5. The defendant’s sixth special instruction reads as follows: “The court instructs the jury that if they believe from the evidence that the plaintiff’s injury was caused by the concurrent negligence of the motorman and either the plaintiff or Smith, due to each failing to keep a proper lookout or otherwise, they must find for the defendant, even though they may think the motorman was more to blame than either Smith or Fincham
The court modified this instruction by striking out the words which have been italicized, for convenience, in copying it; and to this modification exception was taken; no special ground of objection being stated. There was no error in the modification. There was no question of comparative negligence. The court had given an instruction for the defendant to the effect that there was no actionable negligence on the part of the defendant prior to the time that plaintiff went or was driven upon the track. Again, in stating the issue it was said: “It eliminates every other question of negligence except that of the defendant, after its motorman had seen the position that plaintiff was in. If he was negligent in stopping the car, if he had time, then there was negligence.” It was added that the defendant owed no duty to foresee his negligence in going upon the track, nor until the motorman saw that the wagon was being actually driven upon the tracks at a point -where collision could not be avoided, unless the car could be stopped; or too late to stop the car, or the motorman used all the means at hand to stop but failed, the verdict should be for the defendant.
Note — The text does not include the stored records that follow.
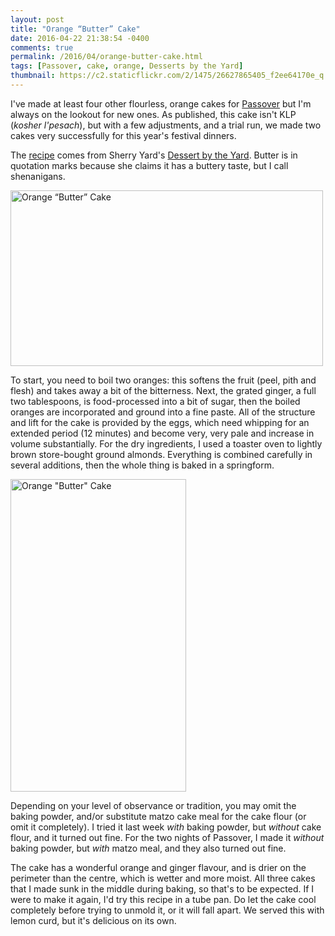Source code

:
 ```yaml
---
layout: post
title: "Orange “Butter” Cake"
date: 2016-04-22 21:38:54 -0400
comments: true
permalink: /2016/04/orange-butter-cake.html
tags: [Passover, cake, orange, Desserts by the Yard]
thumbnail: https://c2.staticflickr.com/2/1475/26627865405_f2ee64170e_q.jpg
---
```


I've made at least four other flourless, orange cakes for [Passover](/tag/passover/)
but I'm always on the lookout for new ones. As published, this cake isn't
KLP (_kosher l'pesach_), but with a few adjustments, and a trial run,
we made two cakes very successfully for this year's festival dinners.

The [recipe](http://thecookiescoop.blogspot.com/2010/08/orange-butter-cake.html) comes
from Sherry Yard's [Dessert by the Yard](/tag/desserts-by-the-yard/). Butter is in 
quotation marks because she claims it has a buttery taste, but I call shenanigans.

<a data-flickr-embed="true"  href="https://www.flickr.com/photos/gnuf/26354495660/in/photostream/" title="Orange &quot;Butter&quot; Cake"><img src="https://farm2.staticflickr.com/1472/26354495660_418e4708a5.jpg" width="500" height="281" alt="Orange &ldquo;Butter&rdquo; Cake"></a><script async src="//embedr.flickr.com/assets/client-code.js" charset="utf-8"></script>

To start, you need to boil two oranges: this softens the fruit (peel,
pith and flesh) and takes away a bit of the bitterness. Next, the grated
ginger, a full two tablespoons, is food-processed into a bit of sugar,
then the boiled oranges are incorporated and ground into a fine paste. All
of the structure and lift for the cake is provided by the eggs, which
need whipping for an extended period (12 minutes) and become very, very
pale and increase in volume substantially. For the dry ingredients,
I used a toaster oven to lightly brown store-bought ground almonds.
Everything is combined carefully in several additions, then the whole
thing is baked in a springform.

<a data-flickr-embed="true"  href="https://www.flickr.com/photos/gnuf/26627865405/in/photostream/" title="Orange &quot;Butter&quot; Cake"><img src="https://farm2.staticflickr.com/1475/26627865405_f2ee64170e.jpg" width="281" height="500" alt="Orange &quot;Butter&quot; Cake"></a><script async src="//embedr.flickr.com/assets/client-code.js" charset="utf-8"></script>

Depending on your level of observance or tradition, you may omit the
baking powder, and/or substitute matzo cake meal for the cake flour
(or omit it completely). I tried it last week _with_ baking powder,
but _without_ cake flour, and it turned out fine. For the two
nights of Passover, I made it _without_ baking powder, but _with_
matzo meal, and they also turned out fine.

The cake has a wonderful orange and ginger flavour, and is drier on the
perimeter than the centre, which is wetter and more moist. All three
cakes that I made sunk in the middle during baking, so that's to be
expected. If I were to make it again, I'd try this recipe in a tube
pan. Do let the cake cool completely before trying to unmold it, or it
will fall apart. We served this with lemon curd, but it's delicious on
its own.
Also the jury were charged that if the injury was caused by the concurrent negligence of the motorman and the plaintiff or his driver, due to each failing to keep a proper lookout, or otherwise, the verdict must be for the defendant.
6. The last assignment of error is on the refusal of the defendant’s seventh special instruction:
“The court instructs the jury that preponderating proof that the defendant was negligent in trying to stop its car after discovering the plaintiff’s peril, and that such negligence contributed essentially to the injury of the plaintiff at the time, place, and manner therein set forth, are essential to the plaintiff’s right to recover, and if the evidence fails to preponderate on either of these points in favor of the plaintiff, or is equally balanced on either of these points, or preponderates in favor of the defendant on either of these points, then their verdict must be in favor of the defendant.”
Instead, the court gave the following:
“The court instructs the jury that burden of proof is upon the plaintiff to establish that the defendant was negligent in trying to stop its car after discovering the plaintiff’s peril, and that such negligence contributed essentially to the injury of the plaintiff at the time, place, and manner set forth in the plaintiff’s declaration, and if the evidence fails to sustain such burden of proof on either of these points in favor of the plaintiff, or is equally balanced on either of these points, or preponderates in favor of the defendant on either of these points, then their verdict must.be in favor of the defendant.”
We perceive no substantial difference in meaning between the two instructions. But. all possible misunderstanding by the jury was prevented by the language of the general charge. Therein the jury were charged that if plaintiff negligently drove on the tracks, and the motorman negligently ran into him, and the negligence of each was concurrent, then the plaintiff could not recover, “because the burden is upon the plaintiff to establish his case by a preponderance of the evidence.” The instruction before given had told them that if the evidence was equally balanced, the verdict must be for the defendant.
We are satisfied that the evidence was such as to require its submission to the jury, and that the charge of the court fairly embodied the governing principles of the law that have been declared by this court in like cases. See Washington R. & Electric Co. v. Cullember, 39 App. D. C. 316, and cases therein cited.
The judgment is affirmed with costs. ' Affirmed.